O Norte do Paraná é uma das regiões do País que, mesmo distante do litoral e das capitais, mesmo tendo uma história muito recente, as suas memórias e os seus patrimônios marcam profundamente as suas identidades cotidianas. As universidades oferecem cursos de pós-graduação na área patrimonial, que a cada ano recebem um número maior de interessados nas questões que envolvem as histórias locais, sem o viés clientelista do pioneirismo, reconhecendo que todos os cidadãos colaboram para a construção deste espaço, uma vez que simultaneamente marcam e são marcados por ele.
No entanto, via de regra, o poder público tem se omitido nessa questão, ameaçando a integridade dos bens edificados reconhecidos como históricos. O caso mais flagrante e visível desta omissão foi o do Hotel Rolândia. Construído em 1932, ele era um marco, não apenas para aquela localidade, mas para todo o Norte do Paraná e para a história da imigração no Brasil. Diferentes gestões ignoraram sua importância, mantendo-o nas mãos privadas mesmo quando já não tinha condições técnicas de funcionar como um hotel. E nada de virar museu, memorial do imigrante ou um espaço cultural. Os ex-proprietários colocaram o edifício à venda, e nem assim a municipalidade de Rolândia se interessou em proteger e salvar o hotel. Ao que se sabe, nenhuma proposta de compra foi feita pela prefeitura, sequer uma assessoria foi formada para debater a questão e propor as soluções, como um processo de desapropriação, por exemplo.
Depois de alguma grita da população e da imprensa, a Prefeitura de Rolândia teve a mais infeliz das ideias: desmontar o hotel na pretensão de manter ao menos sua fachada. Sem técnica e sem método, o prédio não foi desmontado, foi demolido e seus restos amontoados de qualquer maneira em um galpão sem proteção contra a insolação, umidade e furtos. Resultado: é pouco provável que possamos ver novamente a fachada do Hotel Rolândia, e a vocação turística da região fica ameaçada, uma vez que por falta de uma política patrimonial consistente, simulacros são construídos, na tentativa de tornar uma cidade multiétnica como Rolândia, em uma cidade alemã. O pode público optou por inventar tradições ao invés de proteger eficazmente as edificações que fizeram e fazem a sua história.

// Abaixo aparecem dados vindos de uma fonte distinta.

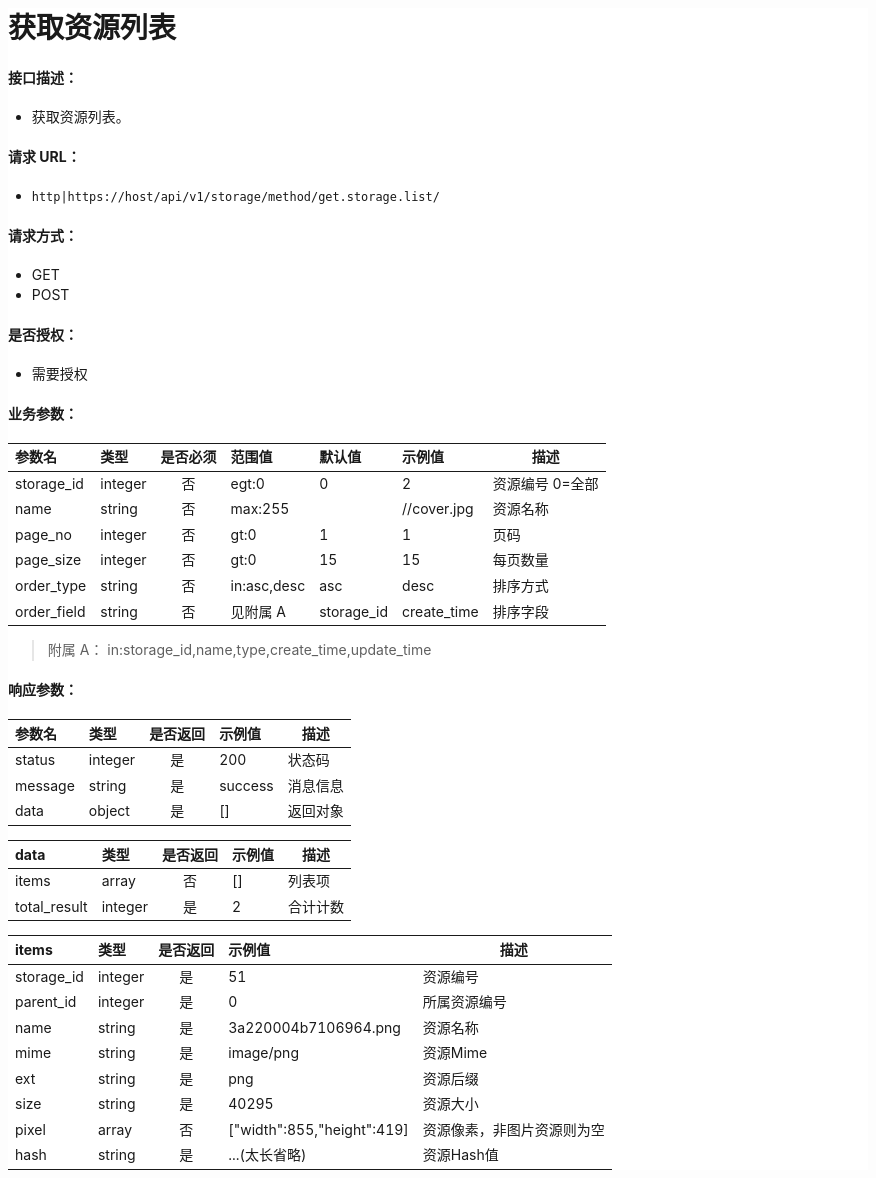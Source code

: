 # 获取资源列表

#### 接口描述：
- 获取资源列表。

#### 请求 URL：
- `http|https://host/api/v1/storage/method/get.storage.list/`

#### 请求方式：
- GET
- POST

#### 是否授权：
- 需要授权

#### 业务参数：
|参数名|类型|是否必须|范围值|默认值|示例值|描述|
|:----|:---|:---:|:-----|:-----|:-----|-----|
|storage_id |integer |否 |egt:0 |0 |2 |资源编号 0=全部|
|name |string |否 |max:255 | |//cover.jpg |资源名称 |
|page_no |integer |否 |gt:0 |1 |1 |页码 |
|page_size | integer|否 |gt:0 |15 |15 |每页数量 |
|order_type |string |否 |in:asc,desc |asc |desc |排序方式 |
|order_field |string |否 |见附属 A |storage_id |create_time |排序字段 |

> 附属 A：
in:storage_id,name,type,create_time,update_time

#### 响应参数：
|参数名|类型|是否返回|示例值|描述|
|:-----|:-----|:---:|:-----|-----|
|status |integer |是 |200 |状态码 |
|message |string |是 |success |消息信息 |
|data |object |是 |[] |返回对象 |

|data|类型|是否返回|示例值|描述|
|:-----|:-----|:---:|:-----|-----|
|items |array |否 |[] |列表项 |
|total_result |integer |是 |2 |合计计数 |

|items|类型|是否返回|示例值|描述|
|:-----|:-----|:---:|:-----|-----|
|storage_id |integer |是 |51 |资源编号 |
|parent_id |integer |是 |0 |所属资源编号 |
|name |string |是 |3a220004b7106964.png |资源名称 |
|mime |string |是 |image/png |资源Mime |
|ext |string |是 |png |资源后缀 |
|size |string |是 |40295 |资源大小 |
|pixel |array |否 |[&quot;width&quot;:855,&quot;height&quot;:419] |资源像素，非图片资源则为空 |
|hash |string |是 |...(太长省略) |资源Hash值 |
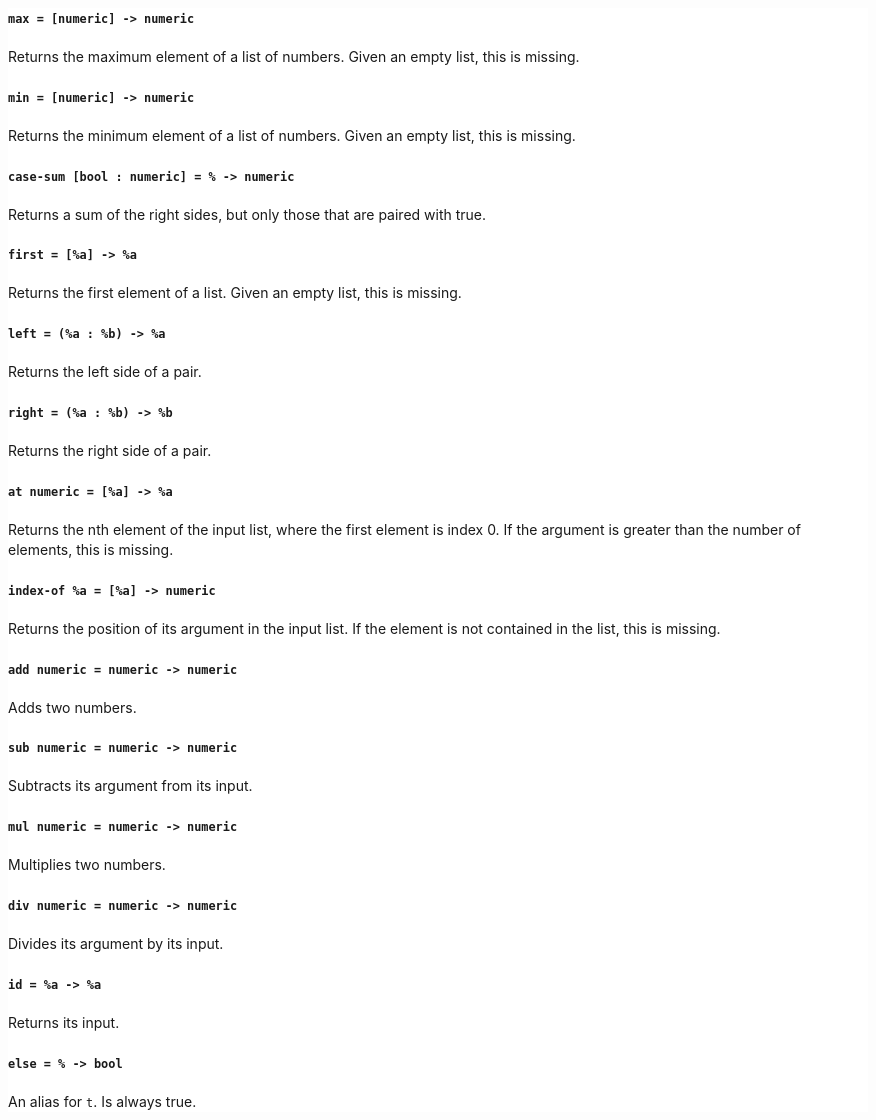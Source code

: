 #### `max = [numeric] -> numeric`

Returns the maximum element of a list of numbers. Given an empty list, this is missing.

#### `min = [numeric] -> numeric`

Returns the minimum element of a list of numbers. Given an empty list, this is missing.

#### `case-sum [bool : numeric] = % -> numeric`

Returns a sum of the right sides, but only those that are paired with true.

#### `first = [%a] -> %a`

Returns the first element of a list.  Given an empty list, this is missing.

#### `left = (%a : %b) -> %a`

Returns the left side of a pair.

#### `right = (%a : %b) -> %b`

Returns the right side of a pair.

#### `at numeric = [%a] -> %a`

Returns the nth element of the input list, where the first element is index 0.  If the argument
is greater than the number of elements, this is missing.

#### `index-of %a = [%a] -> numeric`

Returns the position of its argument in the input list.  If the element is not contained
in the list, this is missing.

#### `add numeric = numeric -> numeric`

Adds two numbers.

#### `sub numeric = numeric -> numeric`

Subtracts its argument from its input.

#### `mul numeric = numeric -> numeric`

Multiplies two numbers.

#### `div numeric = numeric -> numeric`

Divides its argument by its input.

#### `id = %a -> %a`

Returns its input.

#### `else = % -> bool`

An alias for `t`.  Is always true.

Outros lugares de memória em Rolândia estão ameaçados, são descaracterizados ou destruídos sem que a população e as instituições interessadas na defesa desse patrimônio tenham tempo de se mobilizar. Isso é agravado quando se observa que a maior parte desses bens está em mãos privadas, que não têm nenhuma preocupação na sua preservação, e o poder público, que poderia ser um órgão fiscalizador e orientador da manutenção das características históricas, se omite. O conjunto da fazenda Gilgala já foi destruído, a Fazenda Janeta tem sido reformada, retocada, mudada sem nenhum acompanhamento técnico necessário e o conjunto da Igreja do São Rafael, se não for feito nada, brevemente nada dirá às gerações futuras.
Os erros que envolvem a destruição do Hotel Rolândia servem de alerta. É fundamental que as novas gestões dos municípios do Norte do Paraná estabeleçam políticas públicas de conservação e preservação dos bens edificados de cunho histórico, pois como nos alerta um belo samba, pensar o futuro implica em não esquecer o passado.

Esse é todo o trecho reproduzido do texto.